Small wonder that young Muslims in Western Europe whisper to me: "I wish I lived in the US." The honesty doesn't end there. Muslim men in their 20s have complained to me that in an effort to appear sensitive, Europeans downplay shared values. This confuses many Muslim young people and creates a vacuum that radical clerics can exploit.

Translation: a common aspiration such as the American dream is crucial to giving Muslims a sense of belonging to something larger and more dynamic than cultural enclaves.

But what about the Patriot Act and Guantanamo Bay? The answer always comes back that these are unfortunate and unjust exceptions. In the US, they say, you can be more than a Muslim. You are a member of the wider public.

Naive? Not according to the Pew study. More than half of Muslims in the US identify themselves as Americans first, easily eclipsing patriotism among Muslims in Germany, Spain or Britain.

Clearly, the US has retained its genius as a nation of immigrants.

To be sure, there is a long way to go in giving non-immigrant Muslims, especially African-Americans, a sense of belonging. Most are not among the better educated, wealthier and politically influential Americans that so many South Asian, Iranian and Arab Muslims are.

However, that gap is the product of America's persistent racial battle.

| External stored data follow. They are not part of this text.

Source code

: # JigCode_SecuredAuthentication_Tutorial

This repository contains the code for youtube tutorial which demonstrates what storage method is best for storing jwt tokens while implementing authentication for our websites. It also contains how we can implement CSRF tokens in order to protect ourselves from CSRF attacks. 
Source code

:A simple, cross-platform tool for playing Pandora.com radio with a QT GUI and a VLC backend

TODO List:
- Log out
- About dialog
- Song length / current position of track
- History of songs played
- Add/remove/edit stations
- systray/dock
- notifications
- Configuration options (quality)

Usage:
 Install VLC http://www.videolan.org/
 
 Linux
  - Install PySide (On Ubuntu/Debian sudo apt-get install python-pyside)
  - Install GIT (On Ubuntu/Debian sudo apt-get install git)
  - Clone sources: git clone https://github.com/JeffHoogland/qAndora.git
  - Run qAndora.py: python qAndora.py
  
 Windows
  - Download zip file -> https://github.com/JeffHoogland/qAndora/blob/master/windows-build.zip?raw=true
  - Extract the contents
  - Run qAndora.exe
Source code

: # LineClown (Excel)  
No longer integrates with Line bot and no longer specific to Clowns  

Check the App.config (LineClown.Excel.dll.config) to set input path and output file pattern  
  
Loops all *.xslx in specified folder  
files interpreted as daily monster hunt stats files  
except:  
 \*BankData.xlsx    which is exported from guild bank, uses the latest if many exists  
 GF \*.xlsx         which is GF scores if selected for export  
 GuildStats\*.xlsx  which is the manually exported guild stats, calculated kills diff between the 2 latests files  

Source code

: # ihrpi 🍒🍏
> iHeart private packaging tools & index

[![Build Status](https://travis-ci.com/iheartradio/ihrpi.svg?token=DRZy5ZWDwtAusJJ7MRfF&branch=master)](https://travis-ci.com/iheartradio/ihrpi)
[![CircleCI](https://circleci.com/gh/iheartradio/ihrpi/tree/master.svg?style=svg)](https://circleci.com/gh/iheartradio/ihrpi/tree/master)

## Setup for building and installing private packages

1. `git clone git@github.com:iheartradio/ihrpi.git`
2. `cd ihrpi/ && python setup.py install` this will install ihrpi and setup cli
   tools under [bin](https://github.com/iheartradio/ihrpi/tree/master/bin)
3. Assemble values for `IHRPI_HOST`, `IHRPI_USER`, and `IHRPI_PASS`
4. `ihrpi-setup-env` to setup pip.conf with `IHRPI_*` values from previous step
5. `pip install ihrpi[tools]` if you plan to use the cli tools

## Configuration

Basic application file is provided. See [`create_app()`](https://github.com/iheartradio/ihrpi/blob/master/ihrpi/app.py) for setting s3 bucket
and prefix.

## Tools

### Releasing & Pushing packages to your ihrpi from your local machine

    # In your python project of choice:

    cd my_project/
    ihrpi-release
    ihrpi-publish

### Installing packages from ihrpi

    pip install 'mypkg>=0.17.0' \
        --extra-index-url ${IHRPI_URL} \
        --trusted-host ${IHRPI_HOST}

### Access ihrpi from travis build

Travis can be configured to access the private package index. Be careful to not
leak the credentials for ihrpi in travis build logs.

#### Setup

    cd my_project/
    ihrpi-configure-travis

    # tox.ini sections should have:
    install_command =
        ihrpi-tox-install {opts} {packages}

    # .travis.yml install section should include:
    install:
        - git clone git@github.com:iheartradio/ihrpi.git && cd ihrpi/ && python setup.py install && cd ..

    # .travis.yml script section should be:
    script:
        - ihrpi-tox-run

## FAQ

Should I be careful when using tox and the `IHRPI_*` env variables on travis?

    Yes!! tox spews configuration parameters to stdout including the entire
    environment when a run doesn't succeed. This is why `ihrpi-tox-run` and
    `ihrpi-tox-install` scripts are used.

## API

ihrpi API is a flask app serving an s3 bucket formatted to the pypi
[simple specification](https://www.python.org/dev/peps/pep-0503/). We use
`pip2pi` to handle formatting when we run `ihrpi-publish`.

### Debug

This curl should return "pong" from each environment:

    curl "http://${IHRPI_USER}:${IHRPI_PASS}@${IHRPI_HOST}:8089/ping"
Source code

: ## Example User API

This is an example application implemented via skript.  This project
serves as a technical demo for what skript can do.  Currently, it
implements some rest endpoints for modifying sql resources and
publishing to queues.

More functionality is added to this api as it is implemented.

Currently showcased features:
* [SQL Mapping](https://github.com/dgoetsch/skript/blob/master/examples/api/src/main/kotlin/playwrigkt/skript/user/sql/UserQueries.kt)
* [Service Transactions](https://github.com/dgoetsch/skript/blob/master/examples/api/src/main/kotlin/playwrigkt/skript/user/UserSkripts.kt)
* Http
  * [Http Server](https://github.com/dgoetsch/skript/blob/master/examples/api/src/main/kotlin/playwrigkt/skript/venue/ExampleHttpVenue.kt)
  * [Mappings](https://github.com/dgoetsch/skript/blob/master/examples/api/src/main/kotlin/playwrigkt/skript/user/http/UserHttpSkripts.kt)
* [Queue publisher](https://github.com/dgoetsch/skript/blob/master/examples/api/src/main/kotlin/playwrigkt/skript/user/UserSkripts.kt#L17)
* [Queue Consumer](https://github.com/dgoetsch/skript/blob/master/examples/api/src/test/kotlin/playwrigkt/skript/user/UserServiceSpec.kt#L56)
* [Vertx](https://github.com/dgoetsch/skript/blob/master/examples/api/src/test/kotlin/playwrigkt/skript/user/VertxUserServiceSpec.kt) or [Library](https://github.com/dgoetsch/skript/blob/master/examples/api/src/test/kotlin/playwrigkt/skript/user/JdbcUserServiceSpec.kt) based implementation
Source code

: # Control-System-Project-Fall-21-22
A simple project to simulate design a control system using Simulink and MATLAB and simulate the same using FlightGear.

It has almost nothing to do with a fear of Islam.

For the all the slogans, accusations and fulminations of the Islam industry's lobbyists, fear is not what mainstream Americans feel about Muslims. Just ask the 73 per cent of Muslims who told Pew that they have never been discriminated against in the US.

Europe, take notes. America, take a break from self-flagellation. Reformist Muslims, take your cue. In the US, you have the possibility of a voice. Islam's better angels depend on it.